» **What to produce**: In the entries below, find the line with "Chỉ số bổ sung" and the line with "Tổ chức dữ liệu"; give again those lines and every line between them, exactly.
:: Recorded information
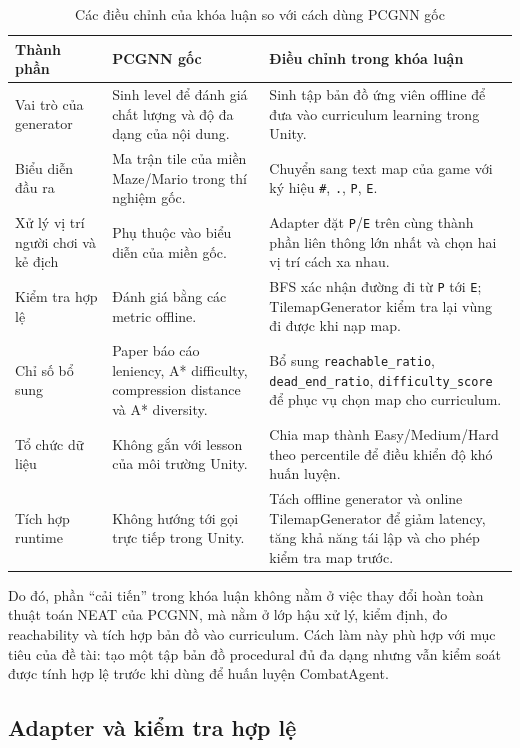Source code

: \begin{table}[H]
    \centering
    \small
    \caption{Các điều chỉnh của khóa luận so với cách dùng PCGNN gốc}
    \label{tab:pcgnn_improvements}
    \begin{tabular}{p{4.0cm} p{5.0cm} p{5.0cm}}
        \toprule
        \textbf{Thành phần} & \textbf{PCGNN gốc} & \textbf{Điều chỉnh trong khóa luận} \\
        \midrule
        Vai trò của generator & Sinh level để đánh giá chất lượng và độ đa dạng của nội dung. & Sinh tập bản đồ ứng viên offline để đưa vào curriculum learning trong Unity. \\
        Biểu diễn đầu ra & Ma trận tile của miền Maze/Mario trong thí nghiệm gốc. & Chuyển sang text map của game với ký hiệu \texttt{\#}, \texttt{.}, \texttt{P}, \texttt{E}. \\
        Xử lý vị trí người chơi và kẻ địch & Phụ thuộc vào biểu diễn của miền gốc. & Adapter đặt \texttt{P}/\texttt{E} trên cùng thành phần liên thông lớn nhất và chọn hai vị trí cách xa nhau. \\
        Kiểm tra hợp lệ & Đánh giá bằng các metric offline. & BFS xác nhận đường đi từ \texttt{P} tới \texttt{E}; TilemapGenerator kiểm tra lại vùng đi được khi nạp map. \\
        Chỉ số bổ sung & Paper báo cáo leniency, A* difficulty, compression distance và A* diversity. & Bổ sung \texttt{reachable\_ratio}, \texttt{dead\_end\_ratio}, \texttt{difficulty\_score} để phục vụ chọn map cho curriculum. \\
        Tổ chức dữ liệu & Không gắn với lesson của môi trường Unity. & Chia map thành Easy/Medium/Hard theo percentile để điều khiển độ khó huấn luyện. \\
        Tích hợp runtime & Không hướng tới gọi trực tiếp trong Unity. & Tách offline generator và online TilemapGenerator để giảm latency, tăng khả năng tái lập và cho phép kiểm tra map trước. \\
        \bottomrule
    \end{tabular}
\end{table}

Do đó, phần ``cải tiến'' trong khóa luận không nằm ở việc thay đổi hoàn toàn thuật toán NEAT của PCGNN, mà nằm ở lớp hậu xử lý, kiểm định, đo reachability và tích hợp bản đồ vào curriculum. Cách làm này phù hợp với mục tiêu của đề tài: tạo một tập bản đồ procedural đủ đa dạng nhưng vẫn kiểm soát được tính hợp lệ trước khi dùng để huấn luyện CombatAgent.

\subsection{Adapter và kiểm tra hợp lệ}

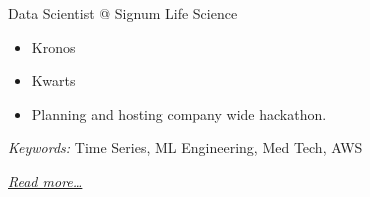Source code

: \large{Data Scientist @ Signum Life Science}

\normalsize
\begin{itemize}
    \item Kronos
    \item Kwarts
    \item Planning and hosting company wide hackathon.
\end{itemize}

\small{\textit{Keywords:} Time Series, ML Engineering, Med Tech, AWS}

\hfill{\small{\textit{\hyperref[sec:signum]{Read more…}}}}

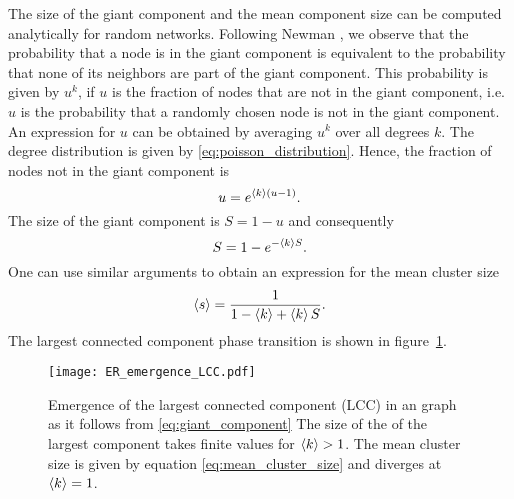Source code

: The size of the giant component and the mean component size can be computed analytically for random networks.
Following Newman \citep{Newman2003}, we observe that the probability that a node is in the giant component is equivalent to the probability that none of its neighbors are part of the giant component.
This probability is given by $u^k$, if $u$ is the fraction of nodes that are not in the giant component, i.e. $u$ is the probability that a randomly chosen node is not in the giant component.
An expression for $u$ can be obtained by averaging $u^k$ over all degrees $k$.
The degree distribution is given by \eqref{eq:poisson_distribution}.
Hence, the fraction of nodes not in the giant component is
\[
u=e^{\left< k \right>(u-1)}.
\]
The size of the giant component is $S=1-u$ and consequently
\begin{equation}\label{eq:giant_component}
S=1-e^{-\left< k \right>S}.
\end{equation}
One can use similar arguments to obtain an expression for the mean cluster size \citep{Newman2003}
\begin{equation}\label{eq:mean_cluster_size}
\left< s \right>=\frac{1}{1-\left< k \right>+\left< k \right>S}.
\end{equation}
%
The largest connected component phase transition is shown in figure~\ref{fig:ER_lcc_emergence}.
\begin{SCfigure}
\texttt{[image: ER\_emergence\_LCC.pdf]}
\caption{Emergence of the largest connected component (LCC) in an \ER graph as it follows from \eqref{eq:giant_component}
The size of the of the largest component takes finite values for $\left< k \right>>1$.
The mean cluster size is given by equation \eqref{eq:mean_cluster_size} and diverges at $\left< k \right>=1$.
}
\label{fig:ER_lcc_emergence}
\end{SCfigure}
%

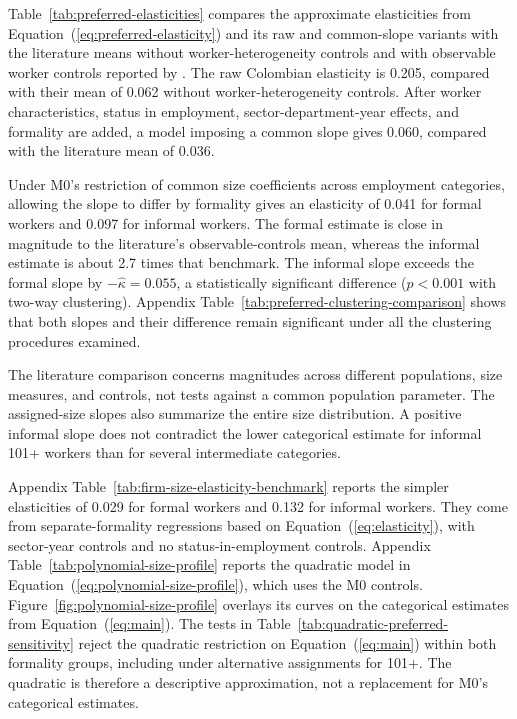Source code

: Table~\ref{tab:preferred-elasticities} compares the approximate elasticities
from Equation~(\ref{eq:preferred-elasticity}) and its raw and common-slope
variants with the literature means without worker-heterogeneity controls and
with observable worker controls reported by \citet{DiegmannMullerSchoefer2026}.
The raw Colombian elasticity is 0.205, compared with their mean of 0.062
without worker-heterogeneity controls. After worker characteristics, status in employment,
sector-department-year effects, and formality are added, a model imposing
a common slope gives 0.060, compared with the literature mean of 0.036.



Under M0's restriction of common size coefficients across employment categories,
allowing the slope to differ by formality gives an elasticity of 0.041 for
formal workers and 0.097 for informal workers. The formal estimate is close
in magnitude to the literature's observable-controls mean, whereas the informal
estimate is about 2.7 times that benchmark. The informal slope exceeds the
formal slope by \(-\widehat{\kappa}=0.055\), a statistically significant difference
(\(p<0.001\) with two-way clustering).
Appendix Table~\ref{tab:preferred-clustering-comparison} shows that both
slopes and their difference remain significant under all the clustering
procedures examined.

The literature comparison concerns magnitudes across different populations,
size measures, and controls, not tests against a common population parameter.
The assigned-size slopes also summarize the entire size distribution.
A positive informal slope does not contradict the lower categorical estimate
for informal 101+ workers than for several intermediate categories.

Appendix Table~\ref{tab:firm-size-elasticity-benchmark} reports the simpler
elasticities of 0.029 for formal workers and 0.132 for informal workers.
They come from separate-formality regressions based on Equation~(\ref{eq:elasticity}),
with sector-year controls and no status-in-employment controls.
Appendix Table~\ref{tab:polynomial-size-profile} reports the quadratic model in
Equation~(\ref{eq:polynomial-size-profile}), which uses the M0 controls.
Figure~\ref{fig:polynomial-size-profile} overlays its curves on the categorical
estimates from Equation~(\ref{eq:main}).
The tests in Table~\ref{tab:quadratic-preferred-sensitivity} reject the quadratic restriction on
Equation~(\ref{eq:main}) within
both formality groups, including under alternative assignments for 101+.
The quadratic is therefore a descriptive approximation, not a replacement
for M0's categorical estimates.

\FloatBarrier

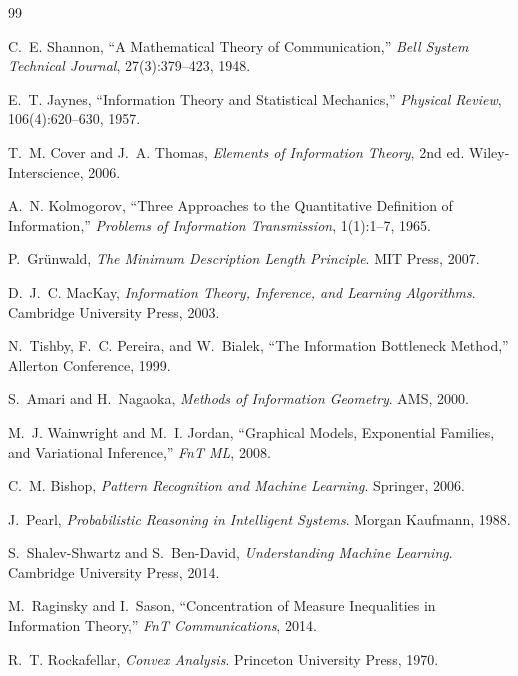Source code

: \documentclass[12pt, oneside]{article}
\theoremstyle{plain}
\theoremstyle{definition}
\theoremstyle{remark}
\begin{document}
\newpage
\begin{thebibliography}{99}

C.~E. Shannon,
``A Mathematical Theory of Communication,''
\textit{Bell System Technical Journal}, 27(3):379--423, 1948.

E.~T. Jaynes,
``Information Theory and Statistical Mechanics,''
\textit{Physical Review}, 106(4):620--630, 1957.

T.~M. Cover and J.~A. Thomas,
\textit{Elements of Information Theory}, 2nd ed.
Wiley-Interscience, 2006.

A.~N. Kolmogorov,
``Three Approaches to the Quantitative Definition of Information,''
\textit{Problems of Information Transmission}, 1(1):1--7, 1965.

P.~Gr\"unwald,
\textit{The Minimum Description Length Principle}.
MIT Press, 2007.

D.~J.~C. MacKay,
\textit{Information Theory, Inference, and Learning Algorithms}.
Cambridge University Press, 2003.

N.~Tishby, F.~C. Pereira, and W.~Bialek,
``The Information Bottleneck Method,''
Allerton Conference, 1999.

S.~Amari and H.~Nagaoka,
\textit{Methods of Information Geometry}.
AMS, 2000.

M.~J. Wainwright and M.~I. Jordan,
``Graphical Models, Exponential Families, and Variational Inference,''
\textit{FnT ML}, 2008.

C.~M. Bishop,
\textit{Pattern Recognition and Machine Learning}.
Springer, 2006.

J.~Pearl,
\textit{Probabilistic Reasoning in Intelligent Systems}.
Morgan Kaufmann, 1988.

S.~Shalev-Shwartz and S.~Ben-David,
\textit{Understanding Machine Learning}.
Cambridge University Press, 2014.

M.~Raginsky and I.~Sason,
``Concentration of Measure Inequalities in Information Theory,''
\textit{FnT Communications}, 2014.

R.~T. Rockafellar,
\textit{Convex Analysis}.
Princeton University Press, 1970.


\end{thebibliography}
\end{document}
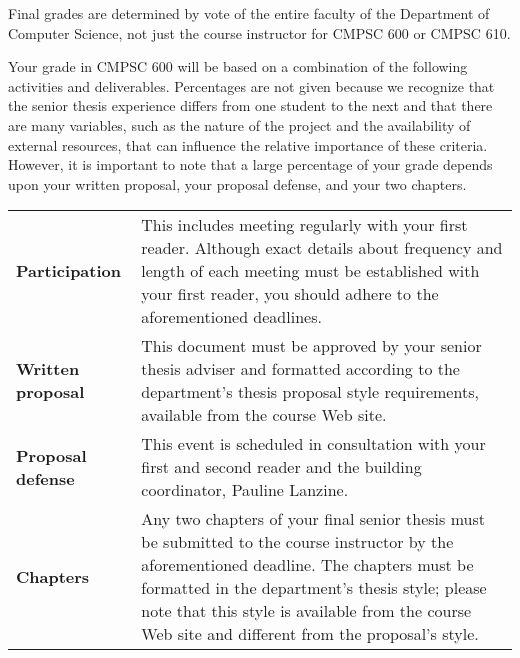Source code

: Final grades are determined by vote of the entire faculty of the Department of Computer Science, not just the course instructor
for CMPSC 600 or CMPSC 610.

Your grade in CMPSC 600 will be based on a combination of the following activities and deliverables. Percentages are not
given because we recognize that the senior thesis experience differs from one student to the next and that there are many
variables, such as the nature of the project and the availability of external resources, that can influence the relative
importance of these criteria. However, it is important to note that a large percentage of your grade depends upon your
written proposal, your proposal defense, and your two chapters.  

% 

\vspace*{-.05in}
\begin{center}
\begin{tabular}{lp{4in}}

\bf Participation & This includes meeting regularly with your first reader. Although exact details about frequency and
length of each meeting must be established with your first reader, you should adhere to the aforementioned deadlines. \\

\bf Written proposal & This document must be approved by your senior thesis adviser and formatted according to the 
department's thesis proposal style requirements, available from the course Web site. \\

\bf Proposal defense & This event is scheduled in consultation with your first and second reader and the building
coordinator, Pauline Lanzine. \\

\bf Chapters & Any two chapters of your final senior thesis must be submitted to the course instructor by the
aforementioned deadline.  The chapters must be formatted in the department's thesis style; please note that
this style is available from the course Web site and different from the proposal's style.

\end{tabular}
\end{center}


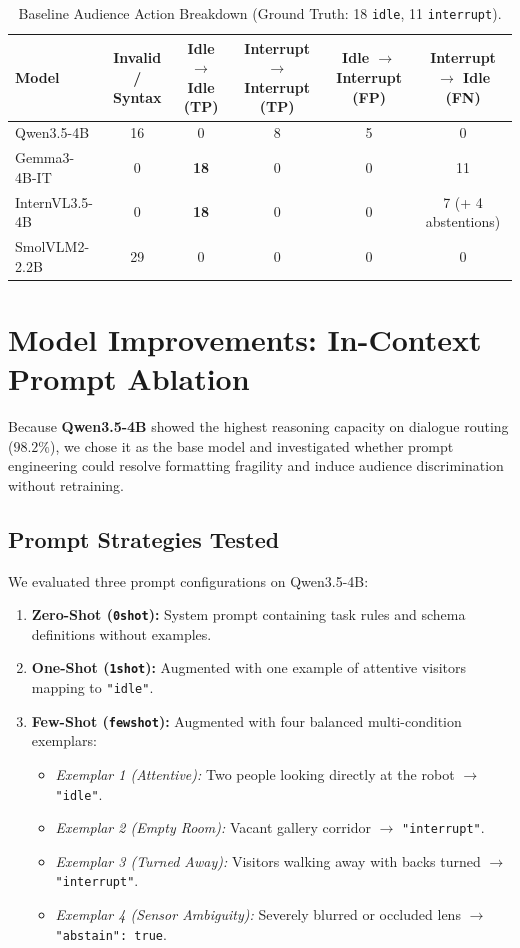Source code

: ﻿\documentclass[11pt,a4paper]{article}
\begin{document}
\begin{table}[htbp]
\centering
\small
\caption{Baseline Audience Action Breakdown (Ground Truth: 18 \texttt{idle}, 11 \texttt{interrupt}).}
\label{tab:baseline_confusion}
\begin{tabular*}{\textwidth}{@{\extracolsep{\fill}}lccccc@{}}
\toprule
\textbf{Model} & \textbf{Invalid / Syntax} & \textbf{Idle $\to$ Idle (TP)} & \textbf{Interrupt $\to$ Interrupt (TP)} & \textbf{Idle $\to$ Interrupt (FP)} & \textbf{Interrupt $\to$ Idle (FN)} \\
\midrule
Qwen3.5-4B & 16 & 0 & 8 & 5 & 0 \\
Gemma3-4B-IT & 0 & \textbf{18} & 0 & 0 & 11 \\
InternVL3.5-4B & 0 & \textbf{18} & 0 & 0 & 7 (+ 4 abstentions) \\
SmolVLM2-2.2B & 29 & 0 & 0 & 0 & 0 \\
\bottomrule
\end{tabular*}
\end{table}

\section{Model Improvements: In-Context Prompt Ablation}

Because \textbf{Qwen3.5-4B} showed the highest reasoning capacity on dialogue routing ($98.2\%$), we chose it as the base model and investigated whether prompt engineering could resolve formatting fragility and induce audience discrimination without retraining.

\subsection{Prompt Strategies Tested}
We evaluated three prompt configurations on Qwen3.5-4B:
\begin{enumerate}
    \item \textbf{Zero-Shot (\texttt{0shot}):} System prompt containing task rules and schema definitions without examples.
    \item \textbf{One-Shot (\texttt{1shot}):} Augmented with one example of attentive visitors mapping to \texttt{"idle"}.
    \item \textbf{Few-Shot (\texttt{fewshot}):} Augmented with four balanced multi-condition exemplars:
    \begin{itemize}
        \item \textit{Exemplar 1 (Attentive):} Two people looking directly at the robot $\to$ \texttt{"idle"}.
        \item \textit{Exemplar 2 (Empty Room):} Vacant gallery corridor $\to$ \texttt{"interrupt"}.
        \item \textit{Exemplar 3 (Turned Away):} Visitors walking away with backs turned $\to$ \texttt{"interrupt"}.
        \item \textit{Exemplar 4 (Sensor Ambiguity):} Severely blurred or occluded lens $\to$ \texttt{"abstain": true}.
    \end{itemize}
\end{enumerate}
\end{document}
::::
» **Solution to the exercise**:
        Chỉ số bổ sung & Paper báo cáo leniency, A* difficulty, compression distance và A* diversity. & Bổ sung \texttt{reachable\_ratio}, \texttt{dead\_end\_ratio}, \texttt{difficulty\_score} để phục vụ chọn map cho curriculum. \\
        Tổ chức dữ liệu & Không gắn với lesson của môi trường Unity. & Chia map thành Easy/Medium/Hard theo percentile để điều khiển độ khó huấn luyện. \\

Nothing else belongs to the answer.